In the listing beneath this line, copy exactly the lines starting with the one containing "the web backend." and going on through the one containing "for QoE-driven scheduling.".

▶ _EXERCISE INPUT_:
+++

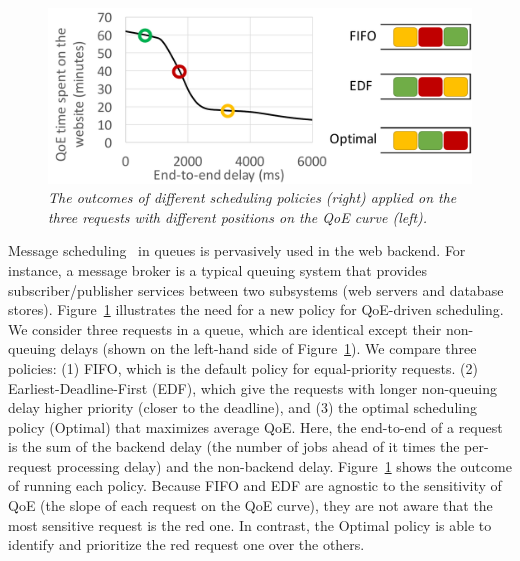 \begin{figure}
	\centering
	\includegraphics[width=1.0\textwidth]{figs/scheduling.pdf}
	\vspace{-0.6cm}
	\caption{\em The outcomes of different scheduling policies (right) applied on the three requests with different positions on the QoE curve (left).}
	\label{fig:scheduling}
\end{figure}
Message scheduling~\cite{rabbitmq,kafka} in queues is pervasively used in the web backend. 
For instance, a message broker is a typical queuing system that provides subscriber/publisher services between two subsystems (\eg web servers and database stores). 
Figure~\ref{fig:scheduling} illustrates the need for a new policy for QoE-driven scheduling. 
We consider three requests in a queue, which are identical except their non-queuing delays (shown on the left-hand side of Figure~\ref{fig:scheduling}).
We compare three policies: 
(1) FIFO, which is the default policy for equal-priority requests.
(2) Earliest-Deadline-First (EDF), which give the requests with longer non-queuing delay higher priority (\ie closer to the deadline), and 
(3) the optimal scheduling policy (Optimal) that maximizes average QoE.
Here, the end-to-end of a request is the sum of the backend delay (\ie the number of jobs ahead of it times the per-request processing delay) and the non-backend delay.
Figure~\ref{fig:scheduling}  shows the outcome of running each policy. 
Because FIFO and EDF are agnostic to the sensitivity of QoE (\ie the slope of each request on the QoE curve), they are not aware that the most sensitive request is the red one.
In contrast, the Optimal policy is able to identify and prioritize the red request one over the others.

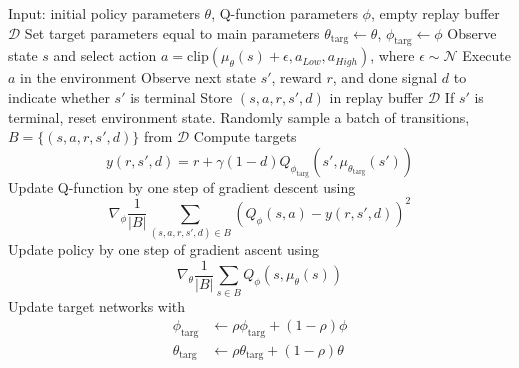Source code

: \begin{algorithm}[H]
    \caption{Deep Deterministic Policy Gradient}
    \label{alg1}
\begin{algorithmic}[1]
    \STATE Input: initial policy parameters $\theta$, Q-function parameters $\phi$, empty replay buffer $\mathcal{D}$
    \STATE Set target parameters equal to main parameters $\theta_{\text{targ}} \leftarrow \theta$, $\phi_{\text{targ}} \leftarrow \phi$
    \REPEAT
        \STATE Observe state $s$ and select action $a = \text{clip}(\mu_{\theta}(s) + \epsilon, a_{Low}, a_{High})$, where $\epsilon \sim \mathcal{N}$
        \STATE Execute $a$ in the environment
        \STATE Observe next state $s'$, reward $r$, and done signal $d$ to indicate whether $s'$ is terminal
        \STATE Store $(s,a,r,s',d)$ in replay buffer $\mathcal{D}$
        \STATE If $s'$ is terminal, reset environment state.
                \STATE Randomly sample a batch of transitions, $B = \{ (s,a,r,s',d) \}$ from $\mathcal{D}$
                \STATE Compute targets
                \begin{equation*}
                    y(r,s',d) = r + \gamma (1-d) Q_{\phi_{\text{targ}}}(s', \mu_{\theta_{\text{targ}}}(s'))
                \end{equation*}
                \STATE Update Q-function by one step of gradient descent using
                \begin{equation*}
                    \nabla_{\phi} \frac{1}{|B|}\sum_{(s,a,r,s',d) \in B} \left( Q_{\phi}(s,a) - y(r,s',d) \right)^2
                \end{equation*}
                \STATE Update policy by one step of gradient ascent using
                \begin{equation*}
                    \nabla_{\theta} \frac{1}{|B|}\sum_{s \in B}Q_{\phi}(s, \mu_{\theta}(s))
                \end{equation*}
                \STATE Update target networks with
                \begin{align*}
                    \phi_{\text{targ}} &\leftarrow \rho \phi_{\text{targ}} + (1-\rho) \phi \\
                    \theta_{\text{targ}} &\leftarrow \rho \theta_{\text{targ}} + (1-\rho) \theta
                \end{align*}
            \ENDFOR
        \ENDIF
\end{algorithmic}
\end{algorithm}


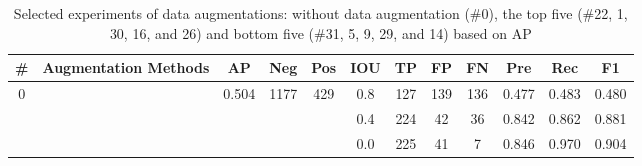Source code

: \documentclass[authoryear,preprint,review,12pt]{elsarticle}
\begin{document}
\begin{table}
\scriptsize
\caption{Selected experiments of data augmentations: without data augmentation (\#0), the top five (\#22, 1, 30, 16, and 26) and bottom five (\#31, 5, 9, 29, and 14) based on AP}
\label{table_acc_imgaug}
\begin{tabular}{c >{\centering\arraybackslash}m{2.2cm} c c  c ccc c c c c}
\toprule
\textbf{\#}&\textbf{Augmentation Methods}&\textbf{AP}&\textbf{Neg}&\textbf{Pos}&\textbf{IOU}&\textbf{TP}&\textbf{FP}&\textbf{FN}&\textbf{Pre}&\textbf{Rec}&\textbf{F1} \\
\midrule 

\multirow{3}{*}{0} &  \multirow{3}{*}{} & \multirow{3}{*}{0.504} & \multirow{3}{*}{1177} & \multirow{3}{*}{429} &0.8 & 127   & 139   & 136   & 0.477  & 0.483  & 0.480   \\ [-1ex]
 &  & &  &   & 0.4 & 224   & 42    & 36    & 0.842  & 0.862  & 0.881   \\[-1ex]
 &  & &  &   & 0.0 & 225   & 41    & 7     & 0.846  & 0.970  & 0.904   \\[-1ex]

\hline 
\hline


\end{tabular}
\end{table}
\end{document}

+++

▶ _ANSWER SECTION_:
Message scheduling~\cite{rabbitmq,kafka} in queues is pervasively used in the web backend. 
For instance, a message broker is a typical queuing system that provides subscriber/publisher services between two subsystems (\eg web servers and database stores). 
Figure~\ref{fig:scheduling} illustrates the need for a new policy for QoE-driven scheduling. 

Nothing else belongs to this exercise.